- **WHAT IS BEING ASKED**: Search the records for "true". Report every line where it occurs.

- **RECORDED DATA**:
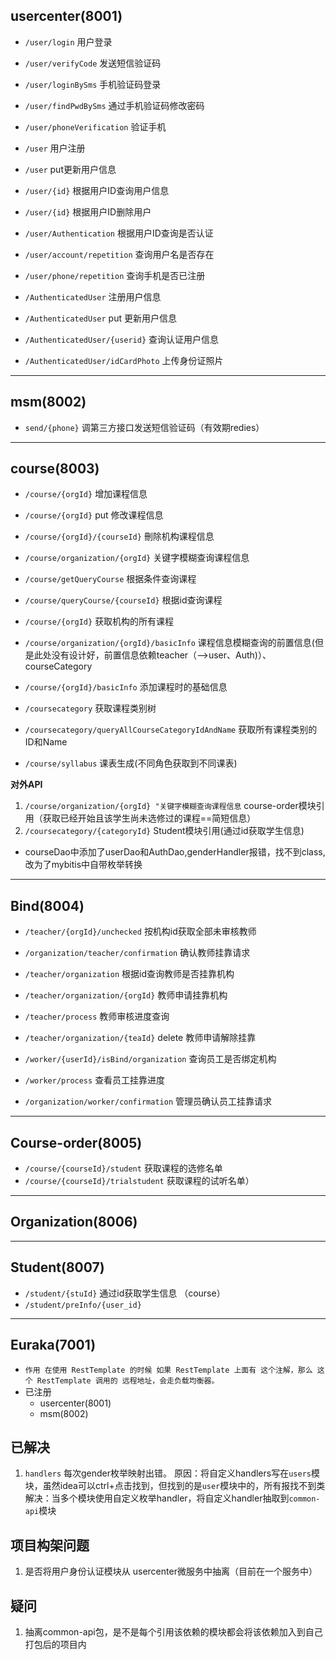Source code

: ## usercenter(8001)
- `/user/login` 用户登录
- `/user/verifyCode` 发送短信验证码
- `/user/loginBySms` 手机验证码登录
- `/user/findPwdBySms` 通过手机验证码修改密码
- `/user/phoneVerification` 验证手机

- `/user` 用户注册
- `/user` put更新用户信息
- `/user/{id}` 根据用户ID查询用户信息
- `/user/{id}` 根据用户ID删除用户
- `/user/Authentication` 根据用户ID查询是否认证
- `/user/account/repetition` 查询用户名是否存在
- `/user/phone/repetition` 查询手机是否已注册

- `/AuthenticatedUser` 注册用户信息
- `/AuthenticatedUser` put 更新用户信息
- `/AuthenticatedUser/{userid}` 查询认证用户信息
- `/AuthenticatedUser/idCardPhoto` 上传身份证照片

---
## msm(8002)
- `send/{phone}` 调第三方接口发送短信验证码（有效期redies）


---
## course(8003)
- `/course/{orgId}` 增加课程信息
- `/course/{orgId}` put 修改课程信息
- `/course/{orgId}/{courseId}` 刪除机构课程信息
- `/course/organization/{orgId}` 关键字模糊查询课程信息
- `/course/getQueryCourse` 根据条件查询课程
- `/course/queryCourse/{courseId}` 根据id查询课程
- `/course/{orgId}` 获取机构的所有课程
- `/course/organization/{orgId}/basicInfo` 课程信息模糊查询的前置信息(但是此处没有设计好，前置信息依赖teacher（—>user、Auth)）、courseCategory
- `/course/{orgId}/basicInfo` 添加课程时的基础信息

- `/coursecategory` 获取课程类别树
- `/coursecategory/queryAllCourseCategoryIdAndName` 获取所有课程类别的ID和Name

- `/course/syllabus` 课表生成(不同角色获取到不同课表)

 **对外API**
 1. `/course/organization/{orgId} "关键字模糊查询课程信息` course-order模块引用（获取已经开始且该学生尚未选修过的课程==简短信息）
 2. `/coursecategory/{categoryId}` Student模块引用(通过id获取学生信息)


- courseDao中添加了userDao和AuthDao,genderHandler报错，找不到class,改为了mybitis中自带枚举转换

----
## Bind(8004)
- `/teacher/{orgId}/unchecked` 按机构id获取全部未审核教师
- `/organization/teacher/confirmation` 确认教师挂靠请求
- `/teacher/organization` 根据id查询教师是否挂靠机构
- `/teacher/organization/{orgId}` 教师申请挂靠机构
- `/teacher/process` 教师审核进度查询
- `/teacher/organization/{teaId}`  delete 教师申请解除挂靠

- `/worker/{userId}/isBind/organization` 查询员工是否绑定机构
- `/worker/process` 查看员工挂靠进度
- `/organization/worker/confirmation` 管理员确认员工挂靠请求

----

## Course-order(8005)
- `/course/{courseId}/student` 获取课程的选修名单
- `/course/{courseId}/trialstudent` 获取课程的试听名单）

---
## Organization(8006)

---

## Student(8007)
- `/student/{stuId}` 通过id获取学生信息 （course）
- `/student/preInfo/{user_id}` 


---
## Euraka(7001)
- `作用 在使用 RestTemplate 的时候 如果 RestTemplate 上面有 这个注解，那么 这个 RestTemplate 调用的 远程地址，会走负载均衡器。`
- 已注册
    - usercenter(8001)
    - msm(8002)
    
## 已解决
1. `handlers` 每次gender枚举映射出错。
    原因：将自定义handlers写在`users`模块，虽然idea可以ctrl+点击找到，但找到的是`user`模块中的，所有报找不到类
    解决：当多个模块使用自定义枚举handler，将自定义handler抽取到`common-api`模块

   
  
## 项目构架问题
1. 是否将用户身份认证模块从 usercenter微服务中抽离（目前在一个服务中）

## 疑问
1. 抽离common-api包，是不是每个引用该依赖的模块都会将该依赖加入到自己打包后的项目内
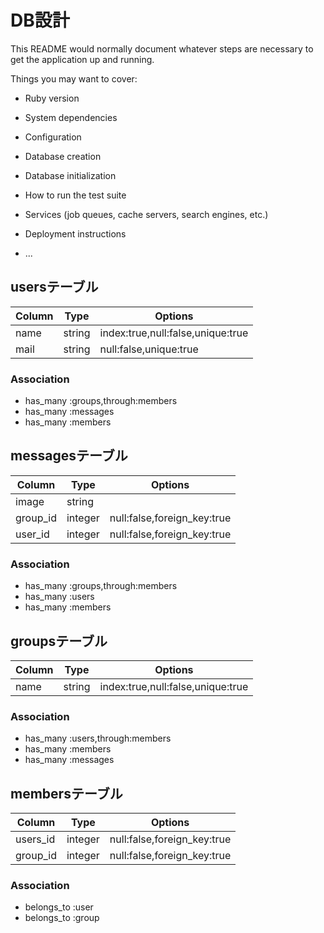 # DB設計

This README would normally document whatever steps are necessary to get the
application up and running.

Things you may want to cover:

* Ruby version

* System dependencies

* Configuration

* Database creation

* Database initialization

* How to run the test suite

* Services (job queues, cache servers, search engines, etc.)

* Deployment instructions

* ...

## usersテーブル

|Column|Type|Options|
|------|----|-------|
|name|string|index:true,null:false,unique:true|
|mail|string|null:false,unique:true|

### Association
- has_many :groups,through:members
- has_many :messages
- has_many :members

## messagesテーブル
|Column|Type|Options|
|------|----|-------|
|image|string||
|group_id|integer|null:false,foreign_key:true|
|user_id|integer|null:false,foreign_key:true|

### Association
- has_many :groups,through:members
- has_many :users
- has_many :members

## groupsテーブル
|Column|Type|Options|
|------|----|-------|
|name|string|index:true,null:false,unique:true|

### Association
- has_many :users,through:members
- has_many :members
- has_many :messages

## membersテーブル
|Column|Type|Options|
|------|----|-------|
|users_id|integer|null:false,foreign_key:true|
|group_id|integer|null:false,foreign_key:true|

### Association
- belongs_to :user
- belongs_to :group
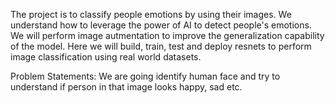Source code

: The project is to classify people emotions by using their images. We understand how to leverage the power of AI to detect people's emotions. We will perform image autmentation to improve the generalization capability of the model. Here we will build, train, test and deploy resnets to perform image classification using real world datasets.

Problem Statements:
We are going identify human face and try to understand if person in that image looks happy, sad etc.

- **SOLUTION TO THIS PROBLEM**:
|name|string|index:true,null:false,unique:true|
|mail|string|null:false,unique:true|
|group_id|integer|null:false,foreign_key:true|
|user_id|integer|null:false,foreign_key:true|
|name|string|index:true,null:false,unique:true|
|users_id|integer|null:false,foreign_key:true|
|group_id|integer|null:false,foreign_key:true|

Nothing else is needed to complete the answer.